With the Champions Trophy starting in June 2017, Sharma caught a lucky break recovering from the injury just in time to take part in the IPL. Not only did the Mumbai Indians' skipper regain full fitness, he even led Mumbai to their record third IPL crown against Pune in the final.

"The best part that happened to me was IPL started just after I completed my rehab. So while captaining Mumbai Indians and taking those on-field decisions, I couldn't think about what happens if I get injured," Sharma added. 

"And when I was playing for India, my mind became blanks while batting. There was no place for any negativity."

In the recently concluded series against Sri Lanka, the Indian opener played five ODIs and one T20I in which he scored 311 runs as India won all their games. After being runout for a mere four runs in the first match, Sharma came back strong in the second as Lankan spinner Akila Dananjaya was running riot. The Sri Lankan claimed six sclaps in the Kandy ODI, including Sharma's wicket but not before the Indian had scored a 45-ball 54. Even though Dananjaya would go on to trouble the Indians throughout the series, Sharma seems impervious to the spinner, scoring two consecutive hundreds to secure the series.

"The half-century was special but I didn't face Dananjaya much during that match. I was out only one over after he was brought into the attack. But in the next two games, I got hundreds and I had no problems playing him," Sharma said.

"I realised that the speed of his googly was on the slower side while leg-breaks were faster. His off-break was easily negotiable. One thing we must know about these 'Mystery Spinners' -- they are bound to bowl loose deliveries and Dananjaya is no different."

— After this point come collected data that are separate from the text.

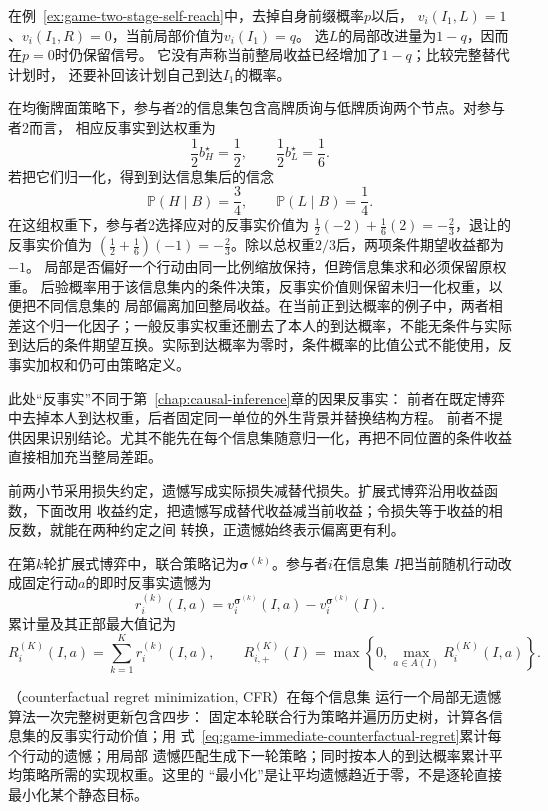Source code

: 在例~\ref{ex:game-two-stage-self-reach}中，去掉自身前缀概率$p$以后，
$v_i(I_1,L)=1$、$v_i(I_1,R)=0$，当前局部价值为$v_i(I_1)=q$。
选$L$的局部改进量为$1-q$，因而在$p=0$时仍保留信号。
它没有声称当前整局收益已经增加了$1-q$；比较完整替代计划时，
还要补回该计划自己到达$I_1$的概率。

在均衡牌面策略下，参与者2的信息集包含高牌质询与低牌质询两个节点。对参与者2而言，
相应反事实到达权重为
\[
  \frac12 b_H^\star=\frac12,
  \qquad
  \frac12 b_L^\star=\frac16.
\]
若把它们归一化，得到到达信息集后的信念
\[
  \mathbb{P}(H\mid B)=\frac34,\qquad
  \mathbb{P}(L\mid B)=\frac14.
\]
在这组权重下，参与者2选择应对的反事实价值为
$\frac12(-2)+\frac16(2)=-\frac23$，退让的反事实价值为
$(\frac12+\frac16)(-1)=-\frac23$。除以总权重$2/3$后，两项条件期望收益都为$-1$。
局部是否偏好一个行动由同一比例缩放保持，但跨信息集求和必须保留原权重。
后验概率用于该信息集内的条件决策，反事实价值则保留未归一化权重，以便把不同信息集的
局部偏离加回整局收益。在当前正到达概率的例子中，两者相差这个归一化因子；一般反事实权重还删去了本人的到达概率，不能无条件与实际到达后的条件期望互换。实际到达概率为零时，条件概率的比值公式不能使用，反事实加权和仍可由策略定义。

此处“反事实”不同于第~\ref{chap:causal-inference}章的因果反事实：
前者在既定博弈中去掉本人到达权重，后者固定同一单位的外生背景并替换结构方程。
前者不提供因果识别结论。尤其不能先在每个信息集随意归一化，再把不同位置的条件收益
直接相加充当整局差距。

前两小节采用损失约定，遗憾写成实际损失减替代损失。扩展式博弈沿用收益函数，下面改用
收益约定，把遗憾写成替代收益减当前收益；令损失等于收益的相反数，就能在两种约定之间
转换，正遗憾始终表示偏离更有利。

在第\(k\)轮扩展式博弈中，联合策略记为\(\bm{\sigma}^{(k)}\)。参与者\(i\)在信息集
\(I\)把当前随机行动改成固定行动\(a\)的即时反事实遗憾为
\begin{equation}
  r_i^{(k)}(I,a)
  =
  v_i^{\bm{\sigma}^{(k)}}(I,a)
  -
  v_i^{\bm{\sigma}^{(k)}}(I).
  \label{eq:game-immediate-counterfactual-regret}
\end{equation}
累计量及其正部最大值记为
\[
  R_i^{(K)}(I,a)
  =
  \sum_{k=1}^{K}r_i^{(k)}(I,a),
  \qquad
  R_{i,+}^{(K)}(I)
  =
  \max\left\{0,\max_{a\in A(I)}R_i^{(K)}(I,a)\right\}.
\]

（counterfactual regret minimization, CFR）在每个信息集
运行一个局部无遗憾算法一次完整树更新包含四步：
固定本轮联合行为策略并遍历历史树，计算各信息集的反事实行动价值；用
式~\eqref{eq:game-immediate-counterfactual-regret}累计每个行动的遗憾；用局部
遗憾匹配生成下一轮策略；同时按本人的到达概率累计平均策略所需的实现权重。这里的
“最小化”是让平均遗憾趋近于零，不是逐轮直接最小化某个静态目标。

India now face a difficult task as they welcome Australia with both teams in contention of replacing South Africa at the top of the ODI rankings. While Sri Lanka did not offer too much resistance, Australia are a whole different monster with quality players in every position.  

"To each his own but my process of preparation is based on conditions, not opposition. It won't be any different when we face Australia," the Indian vice-captain said.

"In international cricket, the core group in most of the teams would remain same. So you know what's expected but they will operate in different conditions which is why the homework about conditions is the key. You need to know the shots you can play on particular pitches, how you want to plan your innings."

The right-handed batsman has played 163 ODIs for India and scored 5737 runs which including 13 centuries and 32 half-centuries. Sharma opined that absence of Mitchell Starc and Josh Hazelwood can affect the chances of the visitors but the experience of IPL can work in their favour.

"Of course, Starc is a quality bowler and his presence makes a difference but most of the Aussie boys have played IPL and are familiar with Indian conditions.

"They are a quality side and we can't take them lightly," Sharma explained.